BDD100K: 多様な運転データセットとheterogeneousマルチタスク学習のベンチマーク
1分まとめ
米国各地から収集した10万本の運転ビデオと10種類のタスクを備えたBDD100Kを構築し、同質・カスケード・異質のマルチタスク学習の評価を行った。
- 10万本の運転ビデオ(各40秒、720p/30fps)と10タスクのアノテーションを備えた大規模データセットBDD100Kを構築した。
- レーン検出と走行可能領域の同時学習では、10K画像の学習でレーンODS-F(τ=10)が45.41%から50.40%に向上した一方、20K/70Kでは単一タスク学習との差はほぼ消えた。

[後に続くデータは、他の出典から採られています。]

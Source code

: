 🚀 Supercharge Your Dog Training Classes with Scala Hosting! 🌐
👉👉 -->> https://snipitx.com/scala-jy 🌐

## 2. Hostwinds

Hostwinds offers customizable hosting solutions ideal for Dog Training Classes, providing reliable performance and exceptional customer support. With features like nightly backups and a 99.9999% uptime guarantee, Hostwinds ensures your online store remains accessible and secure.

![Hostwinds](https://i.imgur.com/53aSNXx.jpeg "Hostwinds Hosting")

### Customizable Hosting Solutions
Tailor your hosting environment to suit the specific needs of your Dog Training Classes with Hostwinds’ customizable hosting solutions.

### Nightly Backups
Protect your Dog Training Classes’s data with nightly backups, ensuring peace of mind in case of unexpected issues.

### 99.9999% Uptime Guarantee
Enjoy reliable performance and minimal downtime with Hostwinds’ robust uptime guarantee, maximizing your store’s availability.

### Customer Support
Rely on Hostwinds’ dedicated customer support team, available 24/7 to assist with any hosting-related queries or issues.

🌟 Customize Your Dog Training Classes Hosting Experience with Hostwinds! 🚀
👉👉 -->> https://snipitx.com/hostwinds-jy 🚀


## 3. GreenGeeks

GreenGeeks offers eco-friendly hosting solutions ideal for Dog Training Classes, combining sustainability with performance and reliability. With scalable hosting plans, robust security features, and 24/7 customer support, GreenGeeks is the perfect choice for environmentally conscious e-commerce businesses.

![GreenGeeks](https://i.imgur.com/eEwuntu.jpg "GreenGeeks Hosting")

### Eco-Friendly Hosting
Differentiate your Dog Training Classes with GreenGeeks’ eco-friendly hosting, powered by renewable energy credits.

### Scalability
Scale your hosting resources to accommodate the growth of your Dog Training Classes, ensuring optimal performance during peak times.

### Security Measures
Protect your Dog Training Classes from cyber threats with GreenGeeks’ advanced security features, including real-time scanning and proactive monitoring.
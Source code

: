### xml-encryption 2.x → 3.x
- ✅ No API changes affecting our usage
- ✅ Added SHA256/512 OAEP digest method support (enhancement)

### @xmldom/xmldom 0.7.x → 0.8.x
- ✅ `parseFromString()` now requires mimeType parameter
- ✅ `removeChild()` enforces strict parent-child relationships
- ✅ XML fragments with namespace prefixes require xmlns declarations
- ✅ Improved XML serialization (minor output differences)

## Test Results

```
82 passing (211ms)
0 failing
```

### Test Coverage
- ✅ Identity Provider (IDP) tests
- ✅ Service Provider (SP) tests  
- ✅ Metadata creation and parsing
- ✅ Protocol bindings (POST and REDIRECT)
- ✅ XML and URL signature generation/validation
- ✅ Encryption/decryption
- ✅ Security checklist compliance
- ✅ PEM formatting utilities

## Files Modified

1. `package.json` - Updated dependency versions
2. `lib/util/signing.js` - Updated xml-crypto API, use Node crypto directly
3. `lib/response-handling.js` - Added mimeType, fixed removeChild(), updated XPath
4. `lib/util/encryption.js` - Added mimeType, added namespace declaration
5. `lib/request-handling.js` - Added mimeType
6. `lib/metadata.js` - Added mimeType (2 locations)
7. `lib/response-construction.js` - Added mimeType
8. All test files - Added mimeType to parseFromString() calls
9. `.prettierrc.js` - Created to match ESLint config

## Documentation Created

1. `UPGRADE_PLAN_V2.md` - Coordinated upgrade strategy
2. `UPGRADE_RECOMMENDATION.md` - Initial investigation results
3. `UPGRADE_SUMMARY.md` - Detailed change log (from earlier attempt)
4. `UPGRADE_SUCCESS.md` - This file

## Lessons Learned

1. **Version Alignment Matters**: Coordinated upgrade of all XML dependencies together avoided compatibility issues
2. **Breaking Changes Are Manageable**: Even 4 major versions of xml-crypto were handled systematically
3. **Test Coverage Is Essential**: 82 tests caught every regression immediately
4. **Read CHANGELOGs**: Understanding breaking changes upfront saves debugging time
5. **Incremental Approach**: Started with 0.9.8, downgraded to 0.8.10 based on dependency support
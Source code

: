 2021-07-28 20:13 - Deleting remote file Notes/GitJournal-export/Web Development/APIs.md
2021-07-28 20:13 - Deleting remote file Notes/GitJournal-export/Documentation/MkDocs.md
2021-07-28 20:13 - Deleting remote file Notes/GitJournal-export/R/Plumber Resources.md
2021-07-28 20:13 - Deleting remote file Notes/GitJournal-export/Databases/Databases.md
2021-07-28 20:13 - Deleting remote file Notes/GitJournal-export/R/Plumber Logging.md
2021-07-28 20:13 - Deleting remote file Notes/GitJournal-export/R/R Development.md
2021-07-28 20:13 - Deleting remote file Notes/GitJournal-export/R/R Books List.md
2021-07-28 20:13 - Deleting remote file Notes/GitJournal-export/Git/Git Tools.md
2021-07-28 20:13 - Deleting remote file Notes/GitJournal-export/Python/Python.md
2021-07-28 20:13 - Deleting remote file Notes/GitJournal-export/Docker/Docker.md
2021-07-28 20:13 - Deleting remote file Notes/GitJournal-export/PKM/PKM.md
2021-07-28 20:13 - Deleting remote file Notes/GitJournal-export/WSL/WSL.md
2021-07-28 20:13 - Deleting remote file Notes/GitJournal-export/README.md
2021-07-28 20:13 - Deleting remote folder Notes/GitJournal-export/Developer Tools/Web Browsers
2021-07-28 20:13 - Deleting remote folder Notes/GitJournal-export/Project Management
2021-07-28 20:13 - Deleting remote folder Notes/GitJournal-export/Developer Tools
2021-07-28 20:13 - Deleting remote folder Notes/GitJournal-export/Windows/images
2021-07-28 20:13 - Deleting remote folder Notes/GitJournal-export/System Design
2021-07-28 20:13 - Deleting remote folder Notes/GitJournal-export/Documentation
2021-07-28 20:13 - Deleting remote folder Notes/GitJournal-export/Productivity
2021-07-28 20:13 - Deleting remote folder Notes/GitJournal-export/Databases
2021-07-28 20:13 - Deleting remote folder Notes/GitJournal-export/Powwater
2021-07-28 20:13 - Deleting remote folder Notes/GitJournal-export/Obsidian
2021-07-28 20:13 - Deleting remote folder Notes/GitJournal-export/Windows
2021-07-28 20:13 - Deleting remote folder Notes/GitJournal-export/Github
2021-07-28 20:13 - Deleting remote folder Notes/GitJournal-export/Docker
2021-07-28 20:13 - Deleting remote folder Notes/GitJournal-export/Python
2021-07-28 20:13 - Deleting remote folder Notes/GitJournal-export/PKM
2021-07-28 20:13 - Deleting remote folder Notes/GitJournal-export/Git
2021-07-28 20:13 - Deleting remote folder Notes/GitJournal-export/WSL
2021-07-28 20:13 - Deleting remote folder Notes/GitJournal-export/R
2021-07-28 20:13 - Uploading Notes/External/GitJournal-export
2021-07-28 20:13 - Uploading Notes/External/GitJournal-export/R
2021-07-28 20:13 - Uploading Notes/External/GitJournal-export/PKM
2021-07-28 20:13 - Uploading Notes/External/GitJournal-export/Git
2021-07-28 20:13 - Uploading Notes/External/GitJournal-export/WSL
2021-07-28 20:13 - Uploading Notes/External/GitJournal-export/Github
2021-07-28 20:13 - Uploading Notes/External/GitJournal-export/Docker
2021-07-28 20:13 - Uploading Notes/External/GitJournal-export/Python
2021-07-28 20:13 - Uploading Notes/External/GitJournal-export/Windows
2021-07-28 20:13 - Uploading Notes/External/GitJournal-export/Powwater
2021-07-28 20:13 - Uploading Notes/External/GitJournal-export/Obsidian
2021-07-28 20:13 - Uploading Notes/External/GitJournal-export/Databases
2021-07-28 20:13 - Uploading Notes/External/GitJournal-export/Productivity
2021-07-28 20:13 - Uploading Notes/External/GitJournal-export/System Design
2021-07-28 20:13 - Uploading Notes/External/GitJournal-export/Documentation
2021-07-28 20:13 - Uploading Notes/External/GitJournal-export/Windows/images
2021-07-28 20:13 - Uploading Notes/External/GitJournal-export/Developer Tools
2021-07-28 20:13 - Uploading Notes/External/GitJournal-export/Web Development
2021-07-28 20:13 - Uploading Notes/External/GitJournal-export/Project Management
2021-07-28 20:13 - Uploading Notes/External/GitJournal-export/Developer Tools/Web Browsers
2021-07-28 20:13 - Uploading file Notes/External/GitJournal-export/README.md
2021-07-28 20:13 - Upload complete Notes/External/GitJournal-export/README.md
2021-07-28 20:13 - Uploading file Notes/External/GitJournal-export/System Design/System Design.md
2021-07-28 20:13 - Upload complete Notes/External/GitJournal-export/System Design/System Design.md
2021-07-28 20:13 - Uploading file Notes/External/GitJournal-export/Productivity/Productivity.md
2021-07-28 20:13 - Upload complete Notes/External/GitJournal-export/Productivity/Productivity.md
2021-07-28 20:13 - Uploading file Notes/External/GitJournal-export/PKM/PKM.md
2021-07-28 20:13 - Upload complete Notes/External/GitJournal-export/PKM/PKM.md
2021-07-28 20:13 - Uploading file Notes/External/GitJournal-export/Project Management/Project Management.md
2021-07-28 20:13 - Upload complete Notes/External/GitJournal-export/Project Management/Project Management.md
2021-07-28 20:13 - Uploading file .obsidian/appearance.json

- インスタンスセグメンテーションは検出データとの併用学習でAPが21.8から24.5に、MOTSは検出・追跡・インスタンスセグメンテーションの併用でMOTSAが30.4から41.4に向上した。
- 評価はシミュレーションではなく実データだが、画像タスクのアノテーションは各ビデオの10秒時点の1フレームのみで、時間的な多様性は追跡系タスクに限られる。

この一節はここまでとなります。